Прямо перед его глазами блеснула тонкая медицинская игла, и Дмитрий снова отключился.
— Дима, Дима! Ты слышишь меня? Ты что-нибудь чувствуешь? Ну, ответь же! Я же вижу, что ты пришел в сознание! Дай мне знак, просто моргни, если слышишь и понимаешь меня, — женский голос был до такой степени настойчив, что вывел Дмитрия из состояния забытья.
«Опять Надюха что-то от меня хочет… Не дает нормально поспать, — подумал Дима, не открывая глаза. — Блин, как же мне плохо!.. Похоже, перебрал вчера… Башка раскалывается, и все тело ноет… Что со мной? Наверное, заболел…»
— Надь… — простонал он, даже не пытаясь разлепить тяжелые веки. — Не приставай, мне так хреново… Лучше дай мне…
И замолк на полуслове, потому что до него вдруг дошло, что он обрел память. Дима вспомнил, кто он, вспомнил, что работает заместителем главного врача психиатрической клиники, вспомнил, что у него есть жена и ребенок, вспомнил многое из того, что происходило с ним до настоящего момента. Отголоски недавних странных видений все еще были живы в голове, но теперь он понимал, что это был всего лишь бред. Вероятно, от высокой температуры.

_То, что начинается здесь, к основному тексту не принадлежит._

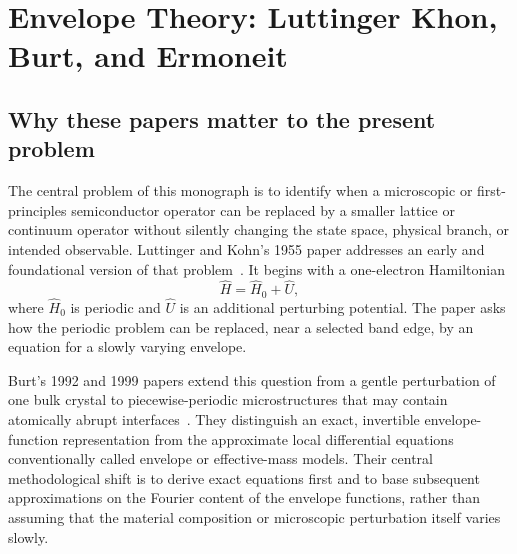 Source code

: \chapter[Envelope Theory]{Envelope Theory: Luttinger Khon, Burt, and Ermoneit}

\label{app:envelope-theory}


\section{Why these papers matter to the present problem}

The central problem of this monograph is to identify when a microscopic or
first-principles semiconductor operator can be replaced by a smaller lattice or
continuum operator without silently changing the state space, physical branch,
or intended observable. Luttinger and Kohn's 1955 paper addresses an early and
foundational version of that problem~\cite{luttingerKohn1955}. It begins with a
one-electron Hamiltonian
\begin{equation}
  \hat H
  =
  \hat H_0+\hat U,
  \label{eq:lk-parent-perturbation}
\end{equation}
where $\hat H_0$ is periodic and $\hat U$ is an additional perturbing potential.
The paper asks how the periodic problem can be replaced, near a selected band
edge, by an equation for a slowly varying envelope.

Burt's 1992 and 1999 papers extend this question from a gentle perturbation of
one bulk crystal to piecewise-periodic microstructures that may contain
atomically abrupt interfaces~\cite{burt1992,burt1999}. They distinguish an exact,
invertible envelope-function representation from the approximate local
differential equations conventionally called envelope or effective-mass models.
Their central methodological shift is to derive exact equations first and to
base subsequent approximations on the Fourier content of the envelope functions,
rather than assuming that the material composition or microscopic perturbation
itself varies slowly.

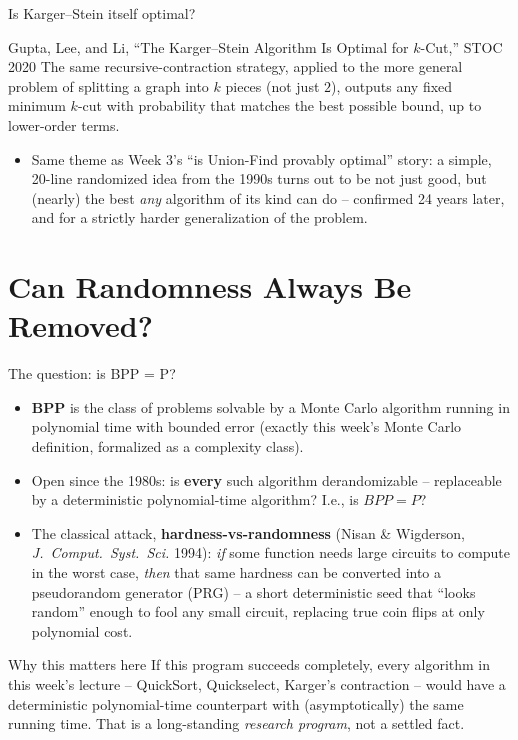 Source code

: \documentclass[11pt,aspectratio=169]{beamer}
\begin{document}
\begin{frame}{Is Karger--Stein itself optimal?}
  \begin{block}{Gupta, Lee, and Li, ``The Karger--Stein Algorithm Is Optimal for
  $k$-Cut,'' STOC 2020}
    The same recursive-contraction strategy, applied to the more general problem of
    splitting a graph into $k$ pieces (not just $2$), outputs any fixed minimum $k$-cut
    with probability that matches the best possible bound, up to lower-order terms.
  \end{block}
  \begin{itemize}
    \item Same theme as Week 3's ``is Union-Find provably optimal'' story: a simple,
    20-line randomized idea from the 1990s turns out to be not just good, but
    (nearly) the best \emph{any} algorithm of its kind can do -- confirmed 24 years
    later, and for a strictly harder generalization of the problem.
  \end{itemize}
\end{frame}

\section{Can Randomness Always Be Removed?}

\begin{frame}{The question: is BPP = P?}
  \small
  \begin{itemize}
    \item \textbf{BPP} is the class of problems solvable by a Monte Carlo algorithm
    running in polynomial time with bounded error (exactly this week's Monte Carlo
    definition, formalized as a complexity class).
    \item Open since the 1980s: is \textbf{every} such algorithm derandomizable --
    replaceable by a deterministic polynomial-time algorithm? I.e., is $BPP = P$?
    \item The classical attack, \textbf{hardness-vs-randomness} (Nisan \& Wigderson,
    \emph{J.\ Comput.\ Syst.\ Sci.} 1994): \emph{if} some function needs large circuits
    to compute in the worst case, \emph{then} that same hardness can be converted into a
    pseudorandom generator (PRG) -- a short deterministic seed that ``looks random''
    enough to fool any small circuit, replacing true coin flips at only polynomial cost.
  \end{itemize}
  \begin{alertblock}{Why this matters here}
    If this program succeeds completely, every algorithm in this week's lecture --
    QuickSort, Quickselect, Karger's contraction -- would have a deterministic
    polynomial-time counterpart with (asymptotically) the same running time. That is a
    long-standing \emph{research program}, not a settled fact.
  \end{alertblock}
\end{frame}
\end{document}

Он заставил себя открыть глаза и осмотреться. И это ему удалось, хоть и не без труда — перед глазами стояла пелена, а очертания предметов расплывались. Но даже несмотря на это, Дмитрий понял, что проснулся не дома, а в незнакомой комнате с желто-серыми стенами и большим окном с серыми занавесками в цветочек. И что женщина, сидящая на стуле у его кровати, которая вскинулась, увидев, что он открыл глаза, и наклонилась к нему — не Надя. А Полина. Дмитрий четко произнес ее имя, и она обрадовалась.
— Слава богу! — проговорила Полина. — Ты действительно пришел в себя.
Она поднесла к его лицу руку с поднятыми указательным и средним пальцами — жест, который в одних культурах обозначает победу, а в других — знак дьявола.
— Посмотри, сколько пальцев?
— Два…
— Отлично! А ты помнишь, как тебя зовут? И какой сейчас год и месяц?
— Помню… Дмитрий Сергеевич Щеголев… Родился восьмого августа тысяча девятьсот семидесятого года…
— Все верно! — просияла Полина. — Господи, какое счастье, ты в порядке… Как ты себя чувствуешь? Голова сильно болит?
— Сильно… И не только голова… — простонал Дима.
Только сейчас он сумел оглядеть себя и увидел, что одна рука у него забинтована. Дмитрий осторожно поднес другую руку к голове и, ощупав ее, тоже обнаружил повязку.
— Тише, лежи спокойно, не шевелись. Я скажу, чтобы тебе сделали обезболивающий укол, — Полина хотела приподняться с места, однако Дима остановил ее.
— Что со мной случилось? — спросил он. — Почему я в больнице? Я ведь в больнице?
— Дима, давай не будем сейчас об этом говорить, ты еще слишком слаб, — отвечала Полина.
И Дмитрий не стал спорить — у него действительно не было сил говорить.
В палату вошла пожилая медсестра со шприцем в руках и склонилась над его кроватью. Дима вздохнул и закрыл глаза.